Exercise objective:
All entries should be copied exactly, none left out.

── Data for processing ──

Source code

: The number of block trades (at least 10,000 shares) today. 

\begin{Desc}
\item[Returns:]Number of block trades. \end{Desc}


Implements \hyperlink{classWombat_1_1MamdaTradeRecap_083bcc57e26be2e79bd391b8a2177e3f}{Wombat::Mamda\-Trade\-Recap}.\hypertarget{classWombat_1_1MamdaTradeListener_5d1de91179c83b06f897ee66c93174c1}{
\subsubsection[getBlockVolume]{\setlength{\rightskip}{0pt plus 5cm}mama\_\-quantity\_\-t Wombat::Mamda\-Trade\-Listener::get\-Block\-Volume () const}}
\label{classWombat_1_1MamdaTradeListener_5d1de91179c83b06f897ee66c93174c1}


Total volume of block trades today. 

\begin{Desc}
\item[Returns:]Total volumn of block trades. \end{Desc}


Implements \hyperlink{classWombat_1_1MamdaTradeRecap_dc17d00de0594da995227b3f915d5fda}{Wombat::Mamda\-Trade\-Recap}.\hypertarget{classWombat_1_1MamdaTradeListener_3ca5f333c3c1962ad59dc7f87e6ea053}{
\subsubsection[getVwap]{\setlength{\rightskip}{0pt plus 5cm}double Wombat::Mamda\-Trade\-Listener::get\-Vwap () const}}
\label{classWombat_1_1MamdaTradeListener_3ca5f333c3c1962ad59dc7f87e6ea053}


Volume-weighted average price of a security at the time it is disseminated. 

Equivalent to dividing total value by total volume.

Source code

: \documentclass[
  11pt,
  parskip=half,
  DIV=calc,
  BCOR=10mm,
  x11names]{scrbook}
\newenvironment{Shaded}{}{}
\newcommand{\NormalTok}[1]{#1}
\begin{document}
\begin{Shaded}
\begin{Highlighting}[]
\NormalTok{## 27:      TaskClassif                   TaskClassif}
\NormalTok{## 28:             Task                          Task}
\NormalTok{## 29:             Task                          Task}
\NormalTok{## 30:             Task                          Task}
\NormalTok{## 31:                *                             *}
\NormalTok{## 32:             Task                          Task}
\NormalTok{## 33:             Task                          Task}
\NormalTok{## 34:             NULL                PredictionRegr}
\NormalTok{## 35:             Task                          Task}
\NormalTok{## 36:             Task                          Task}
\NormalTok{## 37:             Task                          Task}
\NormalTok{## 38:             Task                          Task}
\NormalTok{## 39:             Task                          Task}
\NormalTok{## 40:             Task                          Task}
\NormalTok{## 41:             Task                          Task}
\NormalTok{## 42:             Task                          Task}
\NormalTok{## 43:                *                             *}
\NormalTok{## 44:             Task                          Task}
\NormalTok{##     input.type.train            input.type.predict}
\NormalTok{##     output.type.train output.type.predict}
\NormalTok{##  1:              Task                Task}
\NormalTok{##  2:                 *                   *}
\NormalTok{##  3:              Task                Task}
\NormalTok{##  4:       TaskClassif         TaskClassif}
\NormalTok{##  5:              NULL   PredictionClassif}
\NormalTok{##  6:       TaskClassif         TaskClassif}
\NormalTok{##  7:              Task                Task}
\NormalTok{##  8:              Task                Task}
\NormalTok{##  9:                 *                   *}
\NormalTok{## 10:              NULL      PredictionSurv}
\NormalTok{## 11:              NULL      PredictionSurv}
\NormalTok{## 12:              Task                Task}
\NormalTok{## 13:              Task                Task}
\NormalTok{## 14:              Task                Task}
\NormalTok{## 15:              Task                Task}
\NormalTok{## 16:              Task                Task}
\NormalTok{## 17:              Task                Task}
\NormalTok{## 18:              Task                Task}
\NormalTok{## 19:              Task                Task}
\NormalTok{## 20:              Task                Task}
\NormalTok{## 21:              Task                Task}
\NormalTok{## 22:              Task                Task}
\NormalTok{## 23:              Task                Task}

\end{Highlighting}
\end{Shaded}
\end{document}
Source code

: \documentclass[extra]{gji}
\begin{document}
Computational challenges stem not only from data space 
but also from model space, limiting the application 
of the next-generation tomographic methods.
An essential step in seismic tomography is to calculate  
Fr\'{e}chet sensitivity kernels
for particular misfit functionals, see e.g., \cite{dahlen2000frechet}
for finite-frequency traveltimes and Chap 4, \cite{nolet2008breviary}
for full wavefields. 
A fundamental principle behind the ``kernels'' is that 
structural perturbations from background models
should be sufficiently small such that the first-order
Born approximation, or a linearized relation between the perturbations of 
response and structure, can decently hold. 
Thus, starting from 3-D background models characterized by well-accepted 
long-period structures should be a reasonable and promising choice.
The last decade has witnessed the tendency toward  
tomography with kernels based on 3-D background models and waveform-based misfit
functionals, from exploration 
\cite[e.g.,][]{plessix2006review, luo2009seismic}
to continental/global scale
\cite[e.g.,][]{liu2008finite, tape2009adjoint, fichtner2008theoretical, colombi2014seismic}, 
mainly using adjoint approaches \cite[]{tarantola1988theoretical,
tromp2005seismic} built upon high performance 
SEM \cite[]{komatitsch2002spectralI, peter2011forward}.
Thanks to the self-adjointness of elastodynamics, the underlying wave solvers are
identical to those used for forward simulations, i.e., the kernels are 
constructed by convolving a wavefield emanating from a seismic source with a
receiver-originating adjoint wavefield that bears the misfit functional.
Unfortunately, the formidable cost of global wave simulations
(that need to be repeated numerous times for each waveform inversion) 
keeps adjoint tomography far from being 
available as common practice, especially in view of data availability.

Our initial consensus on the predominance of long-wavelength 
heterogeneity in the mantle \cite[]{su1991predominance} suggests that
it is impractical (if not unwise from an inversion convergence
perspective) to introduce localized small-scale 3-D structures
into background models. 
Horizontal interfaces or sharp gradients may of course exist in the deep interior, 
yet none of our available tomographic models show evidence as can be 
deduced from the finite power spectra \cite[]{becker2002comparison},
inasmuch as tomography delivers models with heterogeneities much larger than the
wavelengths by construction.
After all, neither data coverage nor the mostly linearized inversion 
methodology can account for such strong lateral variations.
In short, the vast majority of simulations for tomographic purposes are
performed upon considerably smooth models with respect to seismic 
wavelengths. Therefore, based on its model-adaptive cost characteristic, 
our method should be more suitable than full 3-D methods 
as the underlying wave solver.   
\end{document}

───

Result for this exercise:
Source code

: The number of block trades (at least 10,000 shares) today. 

\begin{Desc}
\item[Returns:]Number of block trades. \end{Desc}


Implements \hyperlink{classWombat_1_1MamdaTradeRecap_083bcc57e26be2e79bd391b8a2177e3f}{Wombat::Mamda\-Trade\-Recap}.\hypertarget{classWombat_1_1MamdaTradeListener_5d1de91179c83b06f897ee66c93174c1}{
\subsubsection[getBlockVolume]{\setlength{\rightskip}{0pt plus 5cm}mama\_\-quantity\_\-t Wombat::Mamda\-Trade\-Listener::get\-Block\-Volume () const}}
\label{classWombat_1_1MamdaTradeListener_5d1de91179c83b06f897ee66c93174c1}


Total volume of block trades today. 

\begin{Desc}
\item[Returns:]Total volumn of block trades. \end{Desc}


Implements \hyperlink{classWombat_1_1MamdaTradeRecap_dc17d00de0594da995227b3f915d5fda}{Wombat::Mamda\-Trade\-Recap}.\hypertarget{classWombat_1_1MamdaTradeListener_3ca5f333c3c1962ad59dc7f87e6ea053}{
\subsubsection[getVwap]{\setlength{\rightskip}{0pt plus 5cm}double Wombat::Mamda\-Trade\-Listener::get\-Vwap () const}}
\label{classWombat_1_1MamdaTradeListener_3ca5f333c3c1962ad59dc7f87e6ea053}


Volume-weighted average price of a security at the time it is disseminated. 

Equivalent to dividing total value by total volume.

Source code

: \documentclass[
  11pt,
  parskip=half,
  DIV=calc,
  BCOR=10mm,
  x11names]{scrbook}
\newenvironment{Shaded}{}{}
\newcommand{\NormalTok}[1]{#1}
\begin{document}
\begin{Shaded}
\begin{Highlighting}[]
\NormalTok{## 27:      TaskClassif                   TaskClassif}
\NormalTok{## 28:             Task                          Task}
\NormalTok{## 29:             Task                          Task}
\NormalTok{## 30:             Task                          Task}
\NormalTok{## 31:                *                             *}
\NormalTok{## 32:             Task                          Task}
\NormalTok{## 33:             Task                          Task}
\NormalTok{## 34:             NULL                PredictionRegr}
\NormalTok{## 35:             Task                          Task}
\NormalTok{## 36:             Task                          Task}
\NormalTok{## 37:             Task                          Task}
\NormalTok{## 38:             Task                          Task}
\NormalTok{## 39:             Task                          Task}
\NormalTok{## 40:             Task                          Task}
\NormalTok{## 41:             Task                          Task}
\NormalTok{## 42:             Task                          Task}
\NormalTok{## 43:                *                             *}
\NormalTok{## 44:             Task                          Task}
\NormalTok{##     input.type.train            input.type.predict}
\NormalTok{##     output.type.train output.type.predict}
\NormalTok{##  1:              Task                Task}
\NormalTok{##  2:                 *                   *}
\NormalTok{##  3:              Task                Task}
\NormalTok{##  4:       TaskClassif         TaskClassif}
\NormalTok{##  5:              NULL   PredictionClassif}
\NormalTok{##  6:       TaskClassif         TaskClassif}
\NormalTok{##  7:              Task                Task}
\NormalTok{##  8:              Task                Task}
\NormalTok{##  9:                 *                   *}
\NormalTok{## 10:              NULL      PredictionSurv}
\NormalTok{## 11:              NULL      PredictionSurv}
\NormalTok{## 12:              Task                Task}
\NormalTok{## 13:              Task                Task}
\NormalTok{## 14:              Task                Task}
\NormalTok{## 15:              Task                Task}
\NormalTok{## 16:              Task                Task}
\NormalTok{## 17:              Task                Task}
\NormalTok{## 18:              Task                Task}
\NormalTok{## 19:              Task                Task}
\NormalTok{## 20:              Task                Task}
\NormalTok{## 21:              Task                Task}
\NormalTok{## 22:              Task                Task}
\NormalTok{## 23:              Task                Task}

\end{Highlighting}
\end{Shaded}
\end{document}
Source code

: \documentclass[extra]{gji}
\begin{document}
Computational challenges stem not only from data space 
but also from model space, limiting the application 
of the next-generation tomographic methods.
An essential step in seismic tomography is to calculate  
Fr\'{e}chet sensitivity kernels
for particular misfit functionals, see e.g., \cite{dahlen2000frechet}
for finite-frequency traveltimes and Chap 4, \cite{nolet2008breviary}
for full wavefields. 
A fundamental principle behind the ``kernels'' is that 
structural perturbations from background models
should be sufficiently small such that the first-order
Born approximation, or a linearized relation between the perturbations of 
response and structure, can decently hold. 
Thus, starting from 3-D background models characterized by well-accepted 
long-period structures should be a reasonable and promising choice.
The last decade has witnessed the tendency toward  
tomography with kernels based on 3-D background models and waveform-based misfit
functionals, from exploration 
\cite[e.g.,][]{plessix2006review, luo2009seismic}
to continental/global scale
\cite[e.g.,][]{liu2008finite, tape2009adjoint, fichtner2008theoretical, colombi2014seismic}, 
mainly using adjoint approaches \cite[]{tarantola1988theoretical,
tromp2005seismic} built upon high performance 
SEM \cite[]{komatitsch2002spectralI, peter2011forward}.
Thanks to the self-adjointness of elastodynamics, the underlying wave solvers are
identical to those used for forward simulations, i.e., the kernels are 
constructed by convolving a wavefield emanating from a seismic source with a
receiver-originating adjoint wavefield that bears the misfit functional.
Unfortunately, the formidable cost of global wave simulations
(that need to be repeated numerous times for each waveform inversion) 
keeps adjoint tomography far from being 
available as common practice, especially in view of data availability.

Our initial consensus on the predominance of long-wavelength 
heterogeneity in the mantle \cite[]{su1991predominance} suggests that
it is impractical (if not unwise from an inversion convergence
perspective) to introduce localized small-scale 3-D structures
into background models. 
Horizontal interfaces or sharp gradients may of course exist in the deep interior, 
yet none of our available tomographic models show evidence as can be 
deduced from the finite power spectra \cite[]{becker2002comparison},
inasmuch as tomography delivers models with heterogeneities much larger than the
wavelengths by construction.
After all, neither data coverage nor the mostly linearized inversion 
methodology can account for such strong lateral variations.
In short, the vast majority of simulations for tomographic purposes are
performed upon considerably smooth models with respect to seismic 
wavelengths. Therefore, based on its model-adaptive cost characteristic, 
our method should be more suitable than full 3-D methods 
as the underlying wave solver.   
\end{document}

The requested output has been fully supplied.